▶ Exercise data:
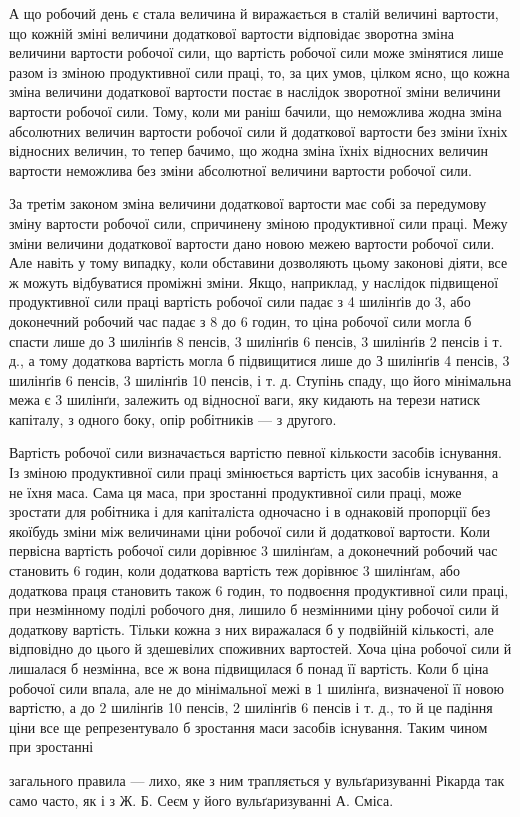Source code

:А що робочий день є стала величина й виражається в сталій
величині вартости, що кожній зміні величини додаткової вартости
відповідає зворотна зміна величини вартости робочої сили, що
вартість робочої сили може змінятися лише разом із зміною продуктивної
сили праці, то, за цих умов, цілком ясно, що кожна
зміна величини додаткової вартости постає в наслідок зворотної
зміни величини вартости робочої сили. Тому, коли ми раніш
бачили, що неможлива жодна зміна абсолютних величин вартости
робочої сили й додаткової вартости без зміни їхніх відносних
величин, то тепер бачимо, що жодна зміна їхніх відносних
величин вартости неможлива без зміни абсолютної величини вартости
робочої сили.

За третім законом зміна величини додаткової вартости має
собі за передумову зміну вартости робочої сили, спричинену
зміною продуктивної сили праці. Межу зміни величини додаткової
вартости дано новою межею вартости робочої сили. Але навіть
у тому випадку, коли обставини дозволяють цьому законові
діяти, все ж можуть відбуватися проміжні зміни. Якщо, наприклад,
у наслідок підвищеної продуктивної сили праці вартість
робочої сили падає з 4 шилінґів до 3, або доконечний робочий час
падає з 8 до 6 годин, то ціна робочої сили могла б спасти лише до
З шилінґів 8 пенсів, 3 шилінґів 6 пенсів, 3 шилінґів 2 пенсів
і т. д., а тому додаткова вартість могла б підвищитися лише до
З шилінґів 4 пенсів, 3 шилінґів 6 пенсів, 3 шилінґів 10 пенсів,
і т. д. Ступінь спаду, що його мінімальна межа є 3 шилінґи,
залежить од відносної ваги, яку кидають на терези натиск капіталу,
з одного боку, опір робітників — з другого.

Вартість робочої сили визначається вартістю певної кількости
засобів існування. Із зміною продуктивної сили праці змінюється
вартість цих засобів існування, а не їхня маса. Сама ця
маса, при зростанні продуктивної сили праці, може зростати для
робітника і для капіталіста одночасно і в однаковій пропорції
без якоїбудь зміни між величинами ціни робочої сили й додаткової
вартости. Коли первісна вартість робочої сили дорівнює 3 шилінґам,
а доконечний робочий час становить 6 годин, коли додаткова
вартість теж дорівнює 3 шилінґам, або додаткова праця
становить також 6 годин, то подвоєння продуктивної сили праці,
при незмінному поділі робочого дня, лишило б незмінними ціну
робочої сили й додаткову вартість. Тільки кожна з них виражалася
б у подвійній кількості, але відповідно до цього й здешевілих
споживних вартостей. Хоча ціна робочої сили й лишалася б
незмінна, все ж вона підвищилася б понад її вартість. Коли б
ціна робочої сили впала, але не до мінімальної межі в 1 шилінґа,
визначеної її новою вартістю, а до 2 шилінґів 10 пенсів, 2 шилінґів
6 пенсів і т. д., то й це падіння ціни все ще репрезентувало б
зростання маси засобів існування. Таким чином при зростанні

загального правила — лихо, яке з ним трапляється у вульґаризуванні
Рікарда так само часто, як і з Ж. Б. Сеєм у його вульґаризуванні А. Сміса.
\parbreak{}  %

▶ Goal of the exercise:
Each line above that has the word "пенсів" must be copied.

▶ Response to the task:
З шилінґів 8 пенсів, 3 шилінґів 6 пенсів, 3 шилінґів 2 пенсів
З шилінґів 4 пенсів, 3 шилінґів 6 пенсів, 3 шилінґів 10 пенсів,
визначеної її новою вартістю, а до 2 шилінґів 10 пенсів, 2 шилінґів
6 пенсів і т. д., то й це падіння ціни все ще репрезентувало б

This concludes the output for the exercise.